Harbin has spent the last six years of his life working hard in the rigorous Scholars Academy curriculum and likes being successful in anything that he attempts. He attributes that success to his peer group.
“I tend to surround myself with people who try their hardest at all of the things that they do, so being successful is just a by-product of that,” said Harbin.
The nationwide pool of 16,000 Semifinalists, representing less than one percent of U.S. high school seniors, includes the highest-scoring entrants on the Preliminary SAT/National Merit Scholarship Qualifying Test (PSAT/NMSQT) in each state. About 1.6 million juniors in more than 22,000 high schools entered the 2017 National Merit Scholarship Program by taking the PSAT/NMSQT. The number of Semifinalists in a state is proportional to the state’s percentage of the national total of graduating seniors.
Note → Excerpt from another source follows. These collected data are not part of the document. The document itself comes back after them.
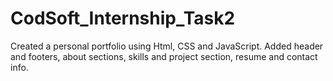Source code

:# CodSoft_Internship_Task2
Created a personal portfolio using Html, CSS and JavaScript. Added header and footers, about sections, skills and project section, resume and contact info.
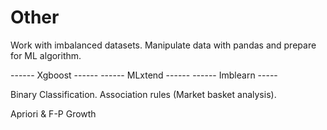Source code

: # Other

Work with imbalanced datasets. Manipulate data with pandas and prepare for ML algorithm.

------ Xgboost ------
------ MLxtend ------
------ Imblearn -----

Binary Classification. Association rules (Market basket analysis).

Apriori & F-P Growth
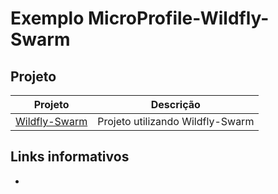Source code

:# Exemplo MicroProfile-Wildfly-Swarm


## Projeto

Projeto         | Descrição
--------------- | -------------
[Wildfly-Swarm](https://github.com/SouJava-Rio/soujava-rio-labs/tree/master/microprofile/wildfly-swarm) | Projeto utilizando Wildfly-Swarm

## Links informativos

*
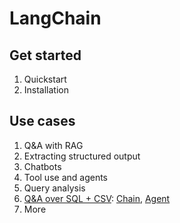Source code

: # LangChain

## Get started

1. Quickstart
1. Installation

## Use cases

1. Q&A with RAG
1. Extracting structured output
1. Chatbots
1. Tool use and agents
1. Query analysis
1. [Q&A over SQL + CSV](sql): [Chain](sql/chain.py), [Agent](sql/agent.py)
1. More
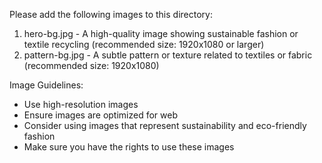 Please add the following images to this directory:

1. hero-bg.jpg - A high-quality image showing sustainable fashion or textile recycling (recommended size: 1920x1080 or larger)
2. pattern-bg.jpg - A subtle pattern or texture related to textiles or fabric (recommended size: 1920x1080)

Image Guidelines:
- Use high-resolution images
- Ensure images are optimized for web
- Consider using images that represent sustainability and eco-friendly fashion
- Make sure you have the rights to use these images
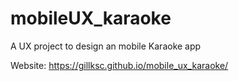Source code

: # mobileUX_karaoke
A UX project to design an mobile Karaoke app

Website: https://gillksc.github.io/mobile_ux_karaoke/
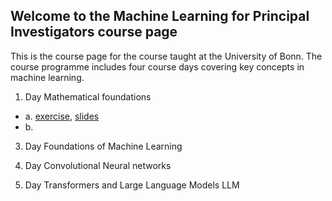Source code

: ## Welcome to the Machine Learning for Principal Investigators course page

This is the course page for the course taught at the University of Bonn.
The course programme includes four course days covering key concepts in machine learning.

1. Day Mathematical foundations
  - a. [exercise](https://github.com/Machine-Learning-for-PIs/01a_intro_exercise), [slides]([https://github.com/Machine-Learning-for-PIs/01a_slides_intro/blob/main/presentation.pdf](https://github.com/Machine-Learning-for-PIs/01a_slides_intro/blob/main/build/presentation.pdf))
  - b.

3. Day Foundations of Machine Learning

4. Day Convolutional Neural networks

5. Day Transformers and Large Language Models LLM
 
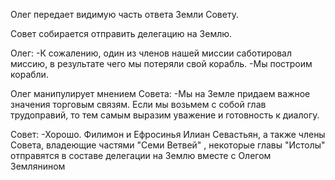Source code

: Олег передает видимую часть ответа Земли Совету.

Совет собирается отправить делегацию на Землю.

Олег:
-К сожалению, один из членов нашей миссии саботировал миссию, в результате чего мы потеряли свой корабль.
-Мы построим корабли.

Олег манипулирует мнением Совета:
-Мы на Земле придаем важное значения торговым связям. Если мы возьмем с собой глав трудоправий, то тем самым выразим уважение и готовность к диалогу.

Совет:
-Хорошо. Филимон и Ефросинья Илиан Севастьян, а также члены Совета, владеющие частями "Семи Ветвей" , некоторые главы "Истолы" отправятся в составе делегации на Землю вместе с Олегом Землянином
Harbin also acknowledged that he is fortunate to enjoy learning.
“I know everyone doesn’t. Sitting in class isn’t always fun, but adding to the things that you know because of what you learned in those classes is a neat process,” said Harbin.
Harbin has also learned some things about the value of hard work and that a little preparation goes a long way.
“You reach a point when success can’t just stem from your natural abilities. A hard worker goes past those abilities that they have been given,” said Harbin.
To become a Finalist, the Semifinalist and his or her high school must submit a detailed scholarship application, in which they provide information about the Semifinalist’s academic record, participation in school and community activities, demonstrated leadership abilities, employment, and honors and awards received. A Semifinalist must have an outstanding academic record throughout high school, be endorsed and recommended by a high school official, write an essay, and earn SAT scores that confirm the student’s earlier performance on the qualifying test.
With the majority of Harbin’s high school resume-building experiences behind him, he offered advice to younger students just entering the formative years of middle and high school.
“Pick a few things that matter and focus on those. Even though you’re supposed to try lots of things when you are in middle and high school, you might end up with not much to show for it,” added Harbin.
From the approximately 16,000 Semifinalists, about 15,000 are expected to advance to the Finalist level, and in February they will be notified of this designation. National Merit Scholarship winners of 2017 will be announced in nationwide news releases beginning in April and concluding in July. The scholarship recipients will join more than 323,000 other distinguished young people who have earned the Merit Scholar title.